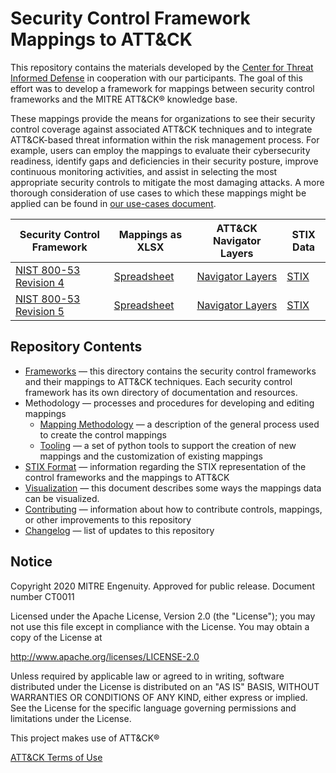 # Security Control Framework Mappings to ATT&CK
This repository contains the materials developed by the [Center for Threat Informed Defense](https://mitre-engenuity.org/center-for-threat-informed-defense/) in cooperation with our participants. The goal of this effort was to develop a framework for mappings between security control frameworks and the MITRE ATT&CK® knowledge base.

These mappings provide the means for organizations to see their security control coverage against associated ATT&CK techniques and to integrate ATT&CK-based threat information within the risk management process. For example, users can employ the mappings to evaluate their cybersecurity readiness, identify gaps and deficiencies in their security posture, improve continuous monitoring activities, and assist in selecting the most appropriate security controls to mitigate the most damaging attacks. A more thorough consideration of use cases to which these mappings might be applied can be found in [our use-cases document](/docs/use-cases.md). 

| Security Control Framework | Mappings as XLSX | ATT&CK Navigator Layers | STIX Data |
|------|------|------|--|
| [NIST 800-53 Revision 4](/frameworks/nist800-53-r4/) | [Spreadsheet](/frameworks/nist800-53-r4/nist800-53-r4-mappings.xlsx) | [Navigator Layers](/frameworks/nist800-53-r4/layers) | [STIX](/frameworks/nist800-53-r4/stix) |
| [NIST 800-53 Revision 5](/frameworks/nist800-53-r5/) | [Spreadsheet](/frameworks/nist800-53-r5/nist800-53-r5-mappings.xlsx) | [Navigator Layers](/frameworks/nist800-53-r5/layers) | [STIX](/frameworks/nist800-53-r5/stix) |

## Repository Contents

- [Frameworks](/frameworks) — this directory contains the security control frameworks and their mappings to ATT&CK techniques. Each security control framework has its own directory of documentation and resources. 
- Methodology — processes and procedures for developing and editing mappings
    - [Mapping Methodology](/docs/mapping_methodology.md) — a description of the general process used to create the control mappings
    - [Tooling](/docs/tooling.md) — a set of python tools to support the creation of new mappings and the customization of existing mappings
- [STIX Format](/docs/STIX_format.md) — information regarding the STIX representation of the control frameworks and the mappings to ATT&CK
- [Visualization](/docs/visualization.md) — this document describes some ways the mappings data can be visualized. 
- [Contributing](/CONTRIBUTING.md) — information about how to contribute controls, mappings, or other improvements to this repository
- [Changelog](/CHANGELOG.md) — list of updates to this repository

## Notice 

Copyright 2020 MITRE Engenuity. Approved for public release. Document number CT0011

Licensed under the Apache License, Version 2.0 (the "License"); you may not use this file except in compliance with the License. You may obtain a copy of the License at 

http://www.apache.org/licenses/LICENSE-2.0 

Unless required by applicable law or agreed to in writing, software distributed under the License is distributed on an "AS IS" BASIS, WITHOUT WARRANTIES OR CONDITIONS OF ANY KIND, either express or implied. See the License for the specific language governing permissions and limitations under the License. 

This project makes use of ATT&CK®

[ATT&CK Terms of Use](https://attack.mitre.org/resources/terms-of-use/)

══════════════════════════════

Task goal → Your reply should be one number: how many lines in the entries above contain the word "controls".

Task answer → 2